Defense lawyers, for their part, don’t deny the men spoke of things like "jihad." Instead, they call into question what those words mean and, more importantly, to whom and in what context they apply. And that’s what potentially makes this trial so interesting. “The government,” Hassoun’s lawyer Jeanne Baker stated within minutes of opening, “is rewriting history.”
Did she say history? When is the last time you heard anyone talking about that?
Indeed, as the various defense lawyers made their opening remarks, they opened one historical can of worms after another. “Our story begins in 1992, in Bosnia,” began Hassoun attorney Kenneth Swartz, taking time to explain where Bosnia is on a map. “Many tens of thousands of women and children were slaughtered just because they were Muslim. And that is where the Mujahideen went – to help, to give relief . . . we were behind that, we the United States. But today we are calling them terrorists.”
“You’re going to hear about ‘radical Islam,’ ‘Sharia,’ ‘Jihad,’” said Padilla attorney Anthony Natale, continuing the history lesson theme. “[This trial] will take you around the world – you’ll hear about Chechnya, Kosovo, Afghanistan. . .”
In short, the defense seems eager to highlight all those historical complexities (that Reagan once called the Afghani Mujahideen "Freedom Fighters," for example) and cultural nuances – the broad use of words like "jihad," the vast range and diversity of Islamic groups worldwide -- that were shoved quietly under the carpet on 9/11 to clear the way for immediate and interminable military campaigns in Iraq and Afghanistan. Their goal: to depict the defendants as deeply religious and deeply concerned, donating time and money to humanitarian groups engaged in peaceful ‘jihads’ for justice.

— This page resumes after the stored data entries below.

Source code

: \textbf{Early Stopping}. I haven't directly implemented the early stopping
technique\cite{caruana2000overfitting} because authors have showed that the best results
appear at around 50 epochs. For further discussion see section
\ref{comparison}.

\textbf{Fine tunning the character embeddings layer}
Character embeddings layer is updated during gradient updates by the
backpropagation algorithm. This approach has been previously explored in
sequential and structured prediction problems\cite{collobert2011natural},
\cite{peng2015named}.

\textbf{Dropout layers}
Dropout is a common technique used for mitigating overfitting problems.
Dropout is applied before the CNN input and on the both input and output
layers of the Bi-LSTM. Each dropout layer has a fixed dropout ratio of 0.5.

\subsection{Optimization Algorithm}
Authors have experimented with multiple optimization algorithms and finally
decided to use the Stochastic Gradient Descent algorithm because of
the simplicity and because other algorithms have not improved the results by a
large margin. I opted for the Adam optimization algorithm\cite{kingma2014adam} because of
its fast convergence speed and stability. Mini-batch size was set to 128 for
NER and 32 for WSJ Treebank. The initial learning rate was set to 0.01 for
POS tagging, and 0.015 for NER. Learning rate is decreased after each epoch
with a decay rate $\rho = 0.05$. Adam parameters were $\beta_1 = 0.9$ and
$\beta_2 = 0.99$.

Proving or defending conspiracy hinges not so much on facts – what was said when – as intentions. Both defense and prosecution, therefore, will attempt to take the jury into the minds of these three Muslim-Americans. They will offer radically different interpretations of how these men saw the world and their place in it, how they practiced their religion, and what being American – as well as Muslim -- meant to them.